* **Problem**:
Search the data for the string "release" and extract every line where it appears.

BEGIN Data section

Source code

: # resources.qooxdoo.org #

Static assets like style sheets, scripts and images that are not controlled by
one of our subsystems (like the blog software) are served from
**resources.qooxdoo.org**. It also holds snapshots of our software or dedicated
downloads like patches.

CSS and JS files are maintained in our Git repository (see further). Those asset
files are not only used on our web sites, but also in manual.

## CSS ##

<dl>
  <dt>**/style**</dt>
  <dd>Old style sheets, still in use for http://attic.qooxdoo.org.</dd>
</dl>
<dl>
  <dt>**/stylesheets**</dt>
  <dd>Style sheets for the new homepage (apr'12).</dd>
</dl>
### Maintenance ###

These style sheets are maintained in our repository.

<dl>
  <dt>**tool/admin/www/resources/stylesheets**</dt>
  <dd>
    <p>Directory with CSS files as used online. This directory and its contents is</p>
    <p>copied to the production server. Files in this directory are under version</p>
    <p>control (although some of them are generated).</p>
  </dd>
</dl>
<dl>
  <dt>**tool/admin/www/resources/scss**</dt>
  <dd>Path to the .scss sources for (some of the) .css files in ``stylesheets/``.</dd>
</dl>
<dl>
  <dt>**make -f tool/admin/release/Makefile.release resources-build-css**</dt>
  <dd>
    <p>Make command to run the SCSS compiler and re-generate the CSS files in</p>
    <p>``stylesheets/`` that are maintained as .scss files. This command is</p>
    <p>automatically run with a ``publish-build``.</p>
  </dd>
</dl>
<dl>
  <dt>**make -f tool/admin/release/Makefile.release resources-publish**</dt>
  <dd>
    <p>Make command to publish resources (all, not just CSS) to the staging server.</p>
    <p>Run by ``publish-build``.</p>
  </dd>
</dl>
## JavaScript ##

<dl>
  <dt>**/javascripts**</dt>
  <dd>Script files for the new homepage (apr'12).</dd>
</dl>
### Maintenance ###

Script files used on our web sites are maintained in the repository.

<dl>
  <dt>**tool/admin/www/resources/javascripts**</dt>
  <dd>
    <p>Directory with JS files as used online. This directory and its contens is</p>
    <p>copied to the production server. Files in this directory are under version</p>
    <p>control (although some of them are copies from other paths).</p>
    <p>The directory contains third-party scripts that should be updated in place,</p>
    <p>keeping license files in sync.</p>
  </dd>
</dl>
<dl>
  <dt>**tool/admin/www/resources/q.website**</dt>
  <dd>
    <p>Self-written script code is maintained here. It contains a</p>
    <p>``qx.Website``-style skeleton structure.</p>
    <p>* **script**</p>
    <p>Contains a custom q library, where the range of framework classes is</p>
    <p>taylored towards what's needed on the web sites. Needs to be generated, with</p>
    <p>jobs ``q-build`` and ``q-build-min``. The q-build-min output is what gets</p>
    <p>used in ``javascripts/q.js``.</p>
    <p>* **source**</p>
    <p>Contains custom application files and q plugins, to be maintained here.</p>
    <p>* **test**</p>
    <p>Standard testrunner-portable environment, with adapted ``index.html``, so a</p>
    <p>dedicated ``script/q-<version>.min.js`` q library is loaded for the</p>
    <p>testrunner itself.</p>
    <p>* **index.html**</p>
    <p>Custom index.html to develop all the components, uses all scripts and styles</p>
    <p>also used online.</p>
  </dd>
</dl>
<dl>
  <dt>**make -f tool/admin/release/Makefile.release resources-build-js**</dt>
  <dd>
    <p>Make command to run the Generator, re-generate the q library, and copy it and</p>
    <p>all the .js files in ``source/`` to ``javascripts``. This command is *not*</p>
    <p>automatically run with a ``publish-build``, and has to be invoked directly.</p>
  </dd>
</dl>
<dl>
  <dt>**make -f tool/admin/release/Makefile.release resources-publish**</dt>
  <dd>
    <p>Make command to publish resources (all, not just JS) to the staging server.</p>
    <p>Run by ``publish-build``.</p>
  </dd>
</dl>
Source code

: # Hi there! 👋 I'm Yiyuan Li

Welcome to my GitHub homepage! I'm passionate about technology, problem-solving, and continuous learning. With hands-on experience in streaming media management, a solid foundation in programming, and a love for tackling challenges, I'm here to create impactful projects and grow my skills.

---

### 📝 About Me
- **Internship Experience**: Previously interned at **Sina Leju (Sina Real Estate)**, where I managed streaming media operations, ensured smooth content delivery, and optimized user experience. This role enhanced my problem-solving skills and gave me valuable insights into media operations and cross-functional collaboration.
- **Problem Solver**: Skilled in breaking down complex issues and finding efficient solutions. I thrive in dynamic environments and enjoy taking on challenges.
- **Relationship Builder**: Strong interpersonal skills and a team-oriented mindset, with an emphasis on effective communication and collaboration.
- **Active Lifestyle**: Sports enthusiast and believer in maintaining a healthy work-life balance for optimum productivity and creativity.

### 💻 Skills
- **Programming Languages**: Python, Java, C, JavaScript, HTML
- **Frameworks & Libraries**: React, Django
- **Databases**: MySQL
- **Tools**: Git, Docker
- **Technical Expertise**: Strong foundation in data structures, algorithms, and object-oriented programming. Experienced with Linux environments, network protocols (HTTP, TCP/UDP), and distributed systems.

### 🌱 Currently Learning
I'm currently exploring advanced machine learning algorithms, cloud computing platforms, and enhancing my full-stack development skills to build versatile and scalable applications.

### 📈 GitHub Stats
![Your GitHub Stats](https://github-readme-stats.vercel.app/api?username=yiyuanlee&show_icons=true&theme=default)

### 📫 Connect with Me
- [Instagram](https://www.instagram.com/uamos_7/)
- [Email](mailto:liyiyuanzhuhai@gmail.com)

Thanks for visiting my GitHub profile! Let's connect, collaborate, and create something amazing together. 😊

END Data section

* **Exercise solution**:
  <dt>**make -f tool/admin/release/Makefile.release resources-build-css**</dt>
  <dt>**make -f tool/admin/release/Makefile.release resources-publish**</dt>
  <dt>**make -f tool/admin/release/Makefile.release resources-build-js**</dt>
  <dt>**make -f tool/admin/release/Makefile.release resources-publish**</dt>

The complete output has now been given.